---- Data for this exercise

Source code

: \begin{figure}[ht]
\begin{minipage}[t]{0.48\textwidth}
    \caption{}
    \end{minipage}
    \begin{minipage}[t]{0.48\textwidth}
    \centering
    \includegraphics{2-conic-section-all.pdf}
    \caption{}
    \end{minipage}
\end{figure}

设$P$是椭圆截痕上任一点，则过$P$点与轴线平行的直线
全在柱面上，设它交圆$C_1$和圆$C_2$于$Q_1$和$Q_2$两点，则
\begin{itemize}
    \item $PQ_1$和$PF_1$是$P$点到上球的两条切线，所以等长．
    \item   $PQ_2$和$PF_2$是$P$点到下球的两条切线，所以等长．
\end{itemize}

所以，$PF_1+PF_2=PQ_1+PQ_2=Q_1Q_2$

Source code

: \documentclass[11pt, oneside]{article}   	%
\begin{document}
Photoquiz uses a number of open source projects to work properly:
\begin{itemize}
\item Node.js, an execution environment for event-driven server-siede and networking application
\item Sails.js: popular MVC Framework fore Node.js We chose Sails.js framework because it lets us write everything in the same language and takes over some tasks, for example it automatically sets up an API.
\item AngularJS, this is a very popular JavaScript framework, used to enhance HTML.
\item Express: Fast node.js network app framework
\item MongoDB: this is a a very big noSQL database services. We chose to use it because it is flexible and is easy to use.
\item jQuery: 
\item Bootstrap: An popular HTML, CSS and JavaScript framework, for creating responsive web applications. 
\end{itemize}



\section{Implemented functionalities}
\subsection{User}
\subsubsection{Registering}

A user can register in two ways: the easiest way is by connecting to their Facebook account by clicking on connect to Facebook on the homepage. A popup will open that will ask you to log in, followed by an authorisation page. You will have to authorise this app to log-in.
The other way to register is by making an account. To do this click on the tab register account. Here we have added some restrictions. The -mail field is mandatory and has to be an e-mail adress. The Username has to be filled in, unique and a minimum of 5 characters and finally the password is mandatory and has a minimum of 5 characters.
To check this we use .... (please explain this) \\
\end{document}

--------

**Task directions:** Copy every record verbatim.

**Output for this task:**
Source code

: \begin{figure}[ht]
\begin{minipage}[t]{0.48\textwidth}
    \caption{}
    \end{minipage}
    \begin{minipage}[t]{0.48\textwidth}
    \centering
    \includegraphics{2-conic-section-all.pdf}
    \caption{}
    \end{minipage}
\end{figure}

设$P$是椭圆截痕上任一点，则过$P$点与轴线平行的直线
全在柱面上，设它交圆$C_1$和圆$C_2$于$Q_1$和$Q_2$两点，则
\begin{itemize}
    \item $PQ_1$和$PF_1$是$P$点到上球的两条切线，所以等长．
    \item   $PQ_2$和$PF_2$是$P$点到下球的两条切线，所以等长．
\end{itemize}

所以，$PF_1+PF_2=PQ_1+PQ_2=Q_1Q_2$

Source code

: \documentclass[11pt, oneside]{article}   	%
\begin{document}
Photoquiz uses a number of open source projects to work properly:
\begin{itemize}
\item Node.js, an execution environment for event-driven server-siede and networking application
\item Sails.js: popular MVC Framework fore Node.js We chose Sails.js framework because it lets us write everything in the same language and takes over some tasks, for example it automatically sets up an API.
\item AngularJS, this is a very popular JavaScript framework, used to enhance HTML.
\item Express: Fast node.js network app framework
\item MongoDB: this is a a very big noSQL database services. We chose to use it because it is flexible and is easy to use.
\item jQuery: 
\item Bootstrap: An popular HTML, CSS and JavaScript framework, for creating responsive web applications. 
\end{itemize}



\section{Implemented functionalities}
\subsection{User}
\subsubsection{Registering}

A user can register in two ways: the easiest way is by connecting to their Facebook account by clicking on connect to Facebook on the homepage. A popup will open that will ask you to log in, followed by an authorisation page. You will have to authorise this app to log-in.
The other way to register is by making an account. To do this click on the tab register account. Here we have added some restrictions. The -mail field is mandatory and has to be an e-mail adress. The Username has to be filled in, unique and a minimum of 5 characters and finally the password is mandatory and has a minimum of 5 characters.
To check this we use .... (please explain this) \\
\end{document}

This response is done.